Transcribe the listing below exactly, from its first line through the line with "The learned metric". Omit the pictures.
══════════════════════════════
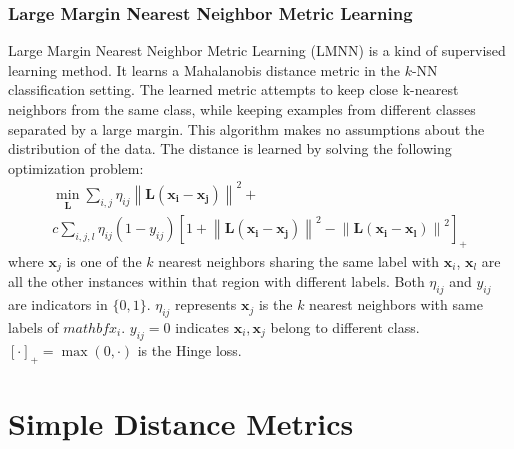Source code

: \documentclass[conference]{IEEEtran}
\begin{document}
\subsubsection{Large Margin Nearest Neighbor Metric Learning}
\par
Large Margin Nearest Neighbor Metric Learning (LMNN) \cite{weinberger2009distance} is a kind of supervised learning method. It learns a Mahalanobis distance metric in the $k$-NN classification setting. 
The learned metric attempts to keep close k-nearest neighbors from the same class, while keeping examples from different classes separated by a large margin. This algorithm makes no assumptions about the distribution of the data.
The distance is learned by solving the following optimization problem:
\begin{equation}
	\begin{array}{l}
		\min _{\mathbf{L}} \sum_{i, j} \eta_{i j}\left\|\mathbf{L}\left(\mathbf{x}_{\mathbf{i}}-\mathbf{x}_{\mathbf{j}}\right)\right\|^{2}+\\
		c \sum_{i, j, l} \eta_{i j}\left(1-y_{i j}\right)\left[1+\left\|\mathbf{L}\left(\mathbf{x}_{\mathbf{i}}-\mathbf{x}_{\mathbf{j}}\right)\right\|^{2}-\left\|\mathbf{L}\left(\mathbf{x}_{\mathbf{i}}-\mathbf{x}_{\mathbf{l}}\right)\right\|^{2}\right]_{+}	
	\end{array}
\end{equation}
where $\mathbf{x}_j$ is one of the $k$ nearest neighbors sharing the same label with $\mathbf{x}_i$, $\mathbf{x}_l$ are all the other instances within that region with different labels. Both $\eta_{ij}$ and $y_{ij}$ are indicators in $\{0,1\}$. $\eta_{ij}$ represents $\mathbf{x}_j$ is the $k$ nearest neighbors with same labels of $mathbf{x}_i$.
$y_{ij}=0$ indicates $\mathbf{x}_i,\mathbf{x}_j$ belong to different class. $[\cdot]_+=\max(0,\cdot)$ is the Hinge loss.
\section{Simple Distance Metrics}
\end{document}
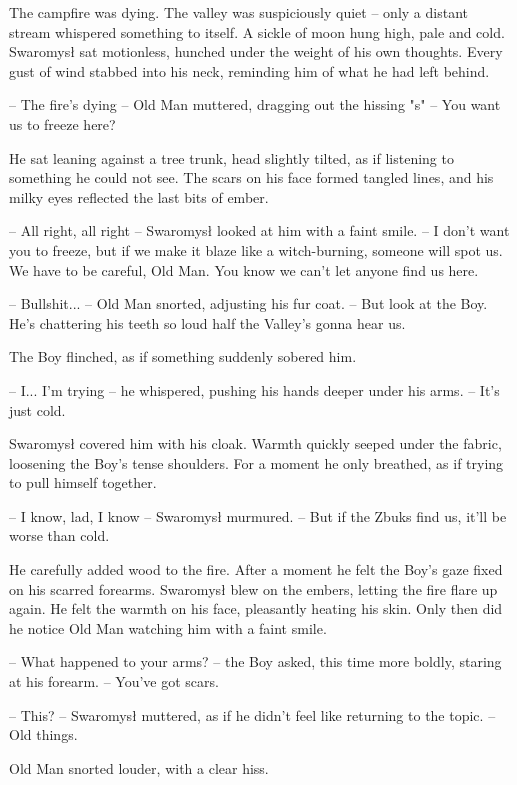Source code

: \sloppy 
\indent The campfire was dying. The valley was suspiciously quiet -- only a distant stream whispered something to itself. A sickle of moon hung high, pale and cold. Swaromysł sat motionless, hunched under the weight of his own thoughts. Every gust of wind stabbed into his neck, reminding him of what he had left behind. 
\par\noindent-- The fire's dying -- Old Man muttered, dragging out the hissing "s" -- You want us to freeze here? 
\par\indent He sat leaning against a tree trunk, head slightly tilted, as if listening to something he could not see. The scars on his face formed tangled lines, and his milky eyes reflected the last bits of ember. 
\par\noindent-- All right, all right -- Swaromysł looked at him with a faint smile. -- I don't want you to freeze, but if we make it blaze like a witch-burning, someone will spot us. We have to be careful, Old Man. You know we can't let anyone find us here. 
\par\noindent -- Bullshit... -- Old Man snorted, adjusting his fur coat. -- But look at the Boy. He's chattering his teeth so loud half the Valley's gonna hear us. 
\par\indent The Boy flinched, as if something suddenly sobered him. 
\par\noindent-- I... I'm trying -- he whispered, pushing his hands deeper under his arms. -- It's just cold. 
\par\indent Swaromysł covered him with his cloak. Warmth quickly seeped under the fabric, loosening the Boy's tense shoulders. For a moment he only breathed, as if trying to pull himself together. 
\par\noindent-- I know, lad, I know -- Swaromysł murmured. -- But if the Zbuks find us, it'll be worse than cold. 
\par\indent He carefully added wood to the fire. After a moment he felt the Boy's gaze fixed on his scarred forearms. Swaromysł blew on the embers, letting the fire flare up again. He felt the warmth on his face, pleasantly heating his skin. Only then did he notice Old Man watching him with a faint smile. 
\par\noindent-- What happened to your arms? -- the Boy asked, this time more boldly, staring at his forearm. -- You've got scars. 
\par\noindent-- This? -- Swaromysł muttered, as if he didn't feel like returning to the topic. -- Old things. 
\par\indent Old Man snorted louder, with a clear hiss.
══════════════════════════════
* SOLUTION
Source code

: \documentclass[conference]{IEEEtran}
\begin{document}
\subsubsection{Large Margin Nearest Neighbor Metric Learning}
\par
Large Margin Nearest Neighbor Metric Learning (LMNN) \cite{weinberger2009distance} is a kind of supervised learning method. It learns a Mahalanobis distance metric in the $k$-NN classification setting. 
The learned metric attempts to keep close k-nearest neighbors from the same class, while keeping examples from different classes separated by a large margin. This algorithm makes no assumptions about the distribution of the data.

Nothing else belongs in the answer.